Alastair found a wall and leaned against it, watching, listening, and realizing here was a woman who represented everything that the city leaders and merchants most loathed and feared. She was a walking billboard for the underbelly of the city, and she lived by instinct alone.
Bloody Mary, under the harsh courtroom lights, was as out of place as any fish tossed ashore or any bird with a hole in its wing.
Ransom felt a wave of empathy and sadness wash over him for the ugly old woman-the penultimate outcast-the social excommunicant.
The judge held a handkerchief over his nose, so rancid was the odor rising off Mary. Keeping a safe distance from the accused, Grimes asked his bailiff to escort her to Room 148.
Her hands were cuffed to chains attached to ankle bracelets, all of it rattling like ship’s rigging as she stomped, heavy footed, from the room, head slumped forward like some new species of captive animal with a strange curve to its spine, a species yet to be given a name. As she filed past, Alastair’s eyes met hers, but there was no light and no recognition there. Only an emptiness.

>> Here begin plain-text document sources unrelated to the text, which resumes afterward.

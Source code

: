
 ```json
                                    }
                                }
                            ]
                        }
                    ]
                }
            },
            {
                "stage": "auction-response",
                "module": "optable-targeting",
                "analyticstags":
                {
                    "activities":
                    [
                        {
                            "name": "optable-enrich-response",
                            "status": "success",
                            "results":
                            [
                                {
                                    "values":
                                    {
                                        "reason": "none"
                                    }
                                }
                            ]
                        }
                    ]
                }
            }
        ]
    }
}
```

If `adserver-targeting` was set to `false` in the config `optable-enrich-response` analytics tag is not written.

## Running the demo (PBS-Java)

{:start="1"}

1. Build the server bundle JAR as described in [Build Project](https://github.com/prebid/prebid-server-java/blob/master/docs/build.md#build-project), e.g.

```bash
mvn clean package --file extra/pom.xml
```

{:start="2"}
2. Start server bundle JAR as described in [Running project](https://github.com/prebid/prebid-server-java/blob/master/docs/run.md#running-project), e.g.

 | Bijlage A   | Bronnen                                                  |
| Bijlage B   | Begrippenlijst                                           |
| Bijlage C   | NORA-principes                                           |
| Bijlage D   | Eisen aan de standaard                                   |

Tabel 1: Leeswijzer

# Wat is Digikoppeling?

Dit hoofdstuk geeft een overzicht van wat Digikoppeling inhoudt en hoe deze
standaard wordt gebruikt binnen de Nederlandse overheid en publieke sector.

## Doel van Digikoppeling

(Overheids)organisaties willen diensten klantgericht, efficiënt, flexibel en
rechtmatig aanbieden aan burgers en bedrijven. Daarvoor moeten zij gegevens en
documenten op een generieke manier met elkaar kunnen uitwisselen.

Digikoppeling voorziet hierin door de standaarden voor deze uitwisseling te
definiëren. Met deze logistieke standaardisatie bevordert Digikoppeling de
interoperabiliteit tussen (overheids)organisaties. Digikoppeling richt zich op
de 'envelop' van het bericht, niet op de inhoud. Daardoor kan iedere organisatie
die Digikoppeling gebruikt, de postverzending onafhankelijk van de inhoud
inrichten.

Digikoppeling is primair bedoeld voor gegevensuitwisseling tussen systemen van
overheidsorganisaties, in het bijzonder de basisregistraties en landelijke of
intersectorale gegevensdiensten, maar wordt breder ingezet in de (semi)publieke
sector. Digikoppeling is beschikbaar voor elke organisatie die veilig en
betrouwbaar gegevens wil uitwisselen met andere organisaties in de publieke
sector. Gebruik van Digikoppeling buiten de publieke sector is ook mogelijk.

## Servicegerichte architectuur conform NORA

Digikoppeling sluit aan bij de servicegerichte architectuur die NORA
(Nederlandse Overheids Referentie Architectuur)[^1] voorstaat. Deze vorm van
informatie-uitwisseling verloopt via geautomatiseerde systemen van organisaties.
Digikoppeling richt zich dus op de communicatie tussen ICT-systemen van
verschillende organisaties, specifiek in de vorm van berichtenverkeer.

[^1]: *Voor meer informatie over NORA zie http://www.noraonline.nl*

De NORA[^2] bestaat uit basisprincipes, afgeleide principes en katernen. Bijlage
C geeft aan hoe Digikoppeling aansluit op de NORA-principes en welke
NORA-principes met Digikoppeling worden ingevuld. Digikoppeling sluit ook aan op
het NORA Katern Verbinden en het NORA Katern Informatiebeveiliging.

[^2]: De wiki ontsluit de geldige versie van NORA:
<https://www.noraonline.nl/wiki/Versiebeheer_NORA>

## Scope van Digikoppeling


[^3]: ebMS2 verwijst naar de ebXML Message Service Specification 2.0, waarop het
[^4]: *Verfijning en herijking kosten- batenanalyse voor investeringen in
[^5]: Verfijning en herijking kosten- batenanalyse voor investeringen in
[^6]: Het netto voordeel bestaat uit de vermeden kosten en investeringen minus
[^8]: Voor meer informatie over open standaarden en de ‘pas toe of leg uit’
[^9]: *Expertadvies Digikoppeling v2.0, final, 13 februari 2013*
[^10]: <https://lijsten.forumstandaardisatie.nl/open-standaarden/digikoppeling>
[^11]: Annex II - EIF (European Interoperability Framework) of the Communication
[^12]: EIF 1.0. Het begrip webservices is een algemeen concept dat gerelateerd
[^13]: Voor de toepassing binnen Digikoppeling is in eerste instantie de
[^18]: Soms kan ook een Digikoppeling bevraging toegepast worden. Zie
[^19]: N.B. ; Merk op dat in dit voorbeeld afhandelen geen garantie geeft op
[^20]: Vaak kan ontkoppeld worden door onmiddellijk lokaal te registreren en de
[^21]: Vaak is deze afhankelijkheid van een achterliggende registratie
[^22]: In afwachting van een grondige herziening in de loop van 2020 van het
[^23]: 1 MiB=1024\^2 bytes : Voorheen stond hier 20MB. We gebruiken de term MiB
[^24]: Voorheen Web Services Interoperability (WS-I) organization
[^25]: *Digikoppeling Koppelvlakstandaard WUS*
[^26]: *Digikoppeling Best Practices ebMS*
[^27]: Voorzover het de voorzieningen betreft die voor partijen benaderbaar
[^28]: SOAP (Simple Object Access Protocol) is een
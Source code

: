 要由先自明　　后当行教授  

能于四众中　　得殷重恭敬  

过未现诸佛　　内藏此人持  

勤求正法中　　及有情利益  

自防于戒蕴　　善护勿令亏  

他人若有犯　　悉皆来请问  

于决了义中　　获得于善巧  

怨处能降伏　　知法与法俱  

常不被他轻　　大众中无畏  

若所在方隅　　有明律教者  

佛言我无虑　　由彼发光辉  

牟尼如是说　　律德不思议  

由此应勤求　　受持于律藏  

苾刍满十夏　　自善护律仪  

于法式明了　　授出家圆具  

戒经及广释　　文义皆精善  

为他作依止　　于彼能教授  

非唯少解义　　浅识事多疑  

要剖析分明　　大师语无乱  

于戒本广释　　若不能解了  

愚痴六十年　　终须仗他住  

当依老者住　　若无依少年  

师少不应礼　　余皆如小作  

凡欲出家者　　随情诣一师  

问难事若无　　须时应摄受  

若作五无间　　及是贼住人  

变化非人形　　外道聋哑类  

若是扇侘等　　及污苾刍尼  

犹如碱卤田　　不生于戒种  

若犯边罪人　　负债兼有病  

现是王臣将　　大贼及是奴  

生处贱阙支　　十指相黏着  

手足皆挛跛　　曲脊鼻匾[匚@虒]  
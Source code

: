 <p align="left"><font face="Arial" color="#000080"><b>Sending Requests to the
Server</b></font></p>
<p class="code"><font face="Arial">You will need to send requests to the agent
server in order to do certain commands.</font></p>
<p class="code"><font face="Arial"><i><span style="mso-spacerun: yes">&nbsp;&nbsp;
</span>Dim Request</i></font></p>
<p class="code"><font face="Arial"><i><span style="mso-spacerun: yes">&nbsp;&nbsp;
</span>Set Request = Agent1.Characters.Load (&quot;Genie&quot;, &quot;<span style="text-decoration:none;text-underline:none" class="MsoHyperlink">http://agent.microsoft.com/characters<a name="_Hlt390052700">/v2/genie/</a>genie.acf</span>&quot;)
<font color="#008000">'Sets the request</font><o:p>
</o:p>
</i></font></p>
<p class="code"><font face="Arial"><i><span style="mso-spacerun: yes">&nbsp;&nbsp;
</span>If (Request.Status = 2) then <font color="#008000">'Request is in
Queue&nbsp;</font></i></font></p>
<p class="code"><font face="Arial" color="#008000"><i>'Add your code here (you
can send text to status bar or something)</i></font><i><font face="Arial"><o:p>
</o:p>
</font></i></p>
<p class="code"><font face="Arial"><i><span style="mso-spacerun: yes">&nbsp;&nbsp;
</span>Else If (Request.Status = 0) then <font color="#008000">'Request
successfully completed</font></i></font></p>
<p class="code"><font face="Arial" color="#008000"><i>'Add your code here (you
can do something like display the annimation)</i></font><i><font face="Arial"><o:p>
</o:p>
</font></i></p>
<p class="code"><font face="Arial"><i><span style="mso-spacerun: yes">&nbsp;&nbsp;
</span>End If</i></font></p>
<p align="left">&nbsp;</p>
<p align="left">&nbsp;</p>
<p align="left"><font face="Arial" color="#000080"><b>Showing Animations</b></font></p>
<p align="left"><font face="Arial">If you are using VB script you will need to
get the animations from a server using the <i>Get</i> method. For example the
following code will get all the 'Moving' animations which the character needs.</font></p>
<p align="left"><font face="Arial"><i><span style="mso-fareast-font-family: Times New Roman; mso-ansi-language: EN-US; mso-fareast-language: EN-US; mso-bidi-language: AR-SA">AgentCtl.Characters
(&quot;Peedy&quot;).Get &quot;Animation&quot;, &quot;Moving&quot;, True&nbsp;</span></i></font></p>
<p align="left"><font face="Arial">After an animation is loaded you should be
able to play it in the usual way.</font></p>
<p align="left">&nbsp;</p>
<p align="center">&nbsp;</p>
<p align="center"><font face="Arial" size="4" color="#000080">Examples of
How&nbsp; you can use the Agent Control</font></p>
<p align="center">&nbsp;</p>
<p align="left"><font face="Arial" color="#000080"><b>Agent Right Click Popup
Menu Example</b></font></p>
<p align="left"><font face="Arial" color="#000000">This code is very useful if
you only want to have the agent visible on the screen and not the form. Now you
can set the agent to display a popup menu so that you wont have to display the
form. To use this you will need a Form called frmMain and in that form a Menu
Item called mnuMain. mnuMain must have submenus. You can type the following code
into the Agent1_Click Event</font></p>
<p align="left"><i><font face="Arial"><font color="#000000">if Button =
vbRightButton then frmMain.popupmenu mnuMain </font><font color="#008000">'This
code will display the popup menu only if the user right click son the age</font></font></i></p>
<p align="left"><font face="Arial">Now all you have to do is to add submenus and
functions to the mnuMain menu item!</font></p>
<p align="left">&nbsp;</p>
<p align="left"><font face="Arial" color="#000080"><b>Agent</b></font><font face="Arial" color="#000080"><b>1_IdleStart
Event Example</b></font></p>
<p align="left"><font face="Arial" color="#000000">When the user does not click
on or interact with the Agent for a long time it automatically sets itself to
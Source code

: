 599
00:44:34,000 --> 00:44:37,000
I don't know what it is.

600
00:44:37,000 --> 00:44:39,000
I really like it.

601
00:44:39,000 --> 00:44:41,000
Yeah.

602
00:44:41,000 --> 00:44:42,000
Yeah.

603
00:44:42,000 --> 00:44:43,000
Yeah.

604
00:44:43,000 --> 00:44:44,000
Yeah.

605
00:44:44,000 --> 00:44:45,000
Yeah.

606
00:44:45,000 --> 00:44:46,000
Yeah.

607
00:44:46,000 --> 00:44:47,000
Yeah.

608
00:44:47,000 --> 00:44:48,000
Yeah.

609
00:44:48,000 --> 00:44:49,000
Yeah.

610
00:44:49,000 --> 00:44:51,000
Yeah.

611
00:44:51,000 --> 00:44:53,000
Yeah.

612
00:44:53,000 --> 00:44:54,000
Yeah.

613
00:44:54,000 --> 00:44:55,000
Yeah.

Her chains rattled along the floor all the way through the door, the sound like sandpaper over the spine.
“It may well be a dead end,” said Behan who, on seeing Alastair enter, had joined him at the rear.
Logan came next, adding, “But we won’t know that till we get’er talking and to trust us-now will we?”
“I got an instinct about her,” Ransom replied.
“We all know she’s addled in the head.”
“Exactly, so…”
“So what, Rance?”
“Damn it, man, so how can we trust a word she tells us?”
Behan raised his hands. “We’ll never know unless she opens up.”
“So I say we ‘open’ her head for her,” joked Logan, deadpan.
Behan put in, “You can wait outside if you wish.”
“I’m in the room for as long as I can stand it,” Ransom said.
They located 148.
“We hadda wrestle her in cuffs and chains, and I can tell you,” said Behan, “it was no fun.”
“The woman needs a good delousing and bathing,” said Logan.
“You two can draws straws, but I’m outta that one,” said Ransom.
A light laugh accompanied the three of them into 148. Once inside, and with the bailiff stepping out, Behan sat across the table from Bloody Mary. He introduced himself with his title, and added, “And you know Inspector Logan and everyone knows Inspector Ransom.”
Ransom remained standing and imposing nearby, nodding perfunctorily when introduced.
“Aye, the Big Bear they call ’im these days.”
“Mary and me,” began Ransom, “we go way back, don’t we, my lovely girl?”
“I need my medicines,” the woman replied. “Did yous two bring me my mendications? I got a magic blanket, you know, one I can spread out on command and ask it to fly. A flying carpet. Give it to you for some medicines. You want my magic blanket?”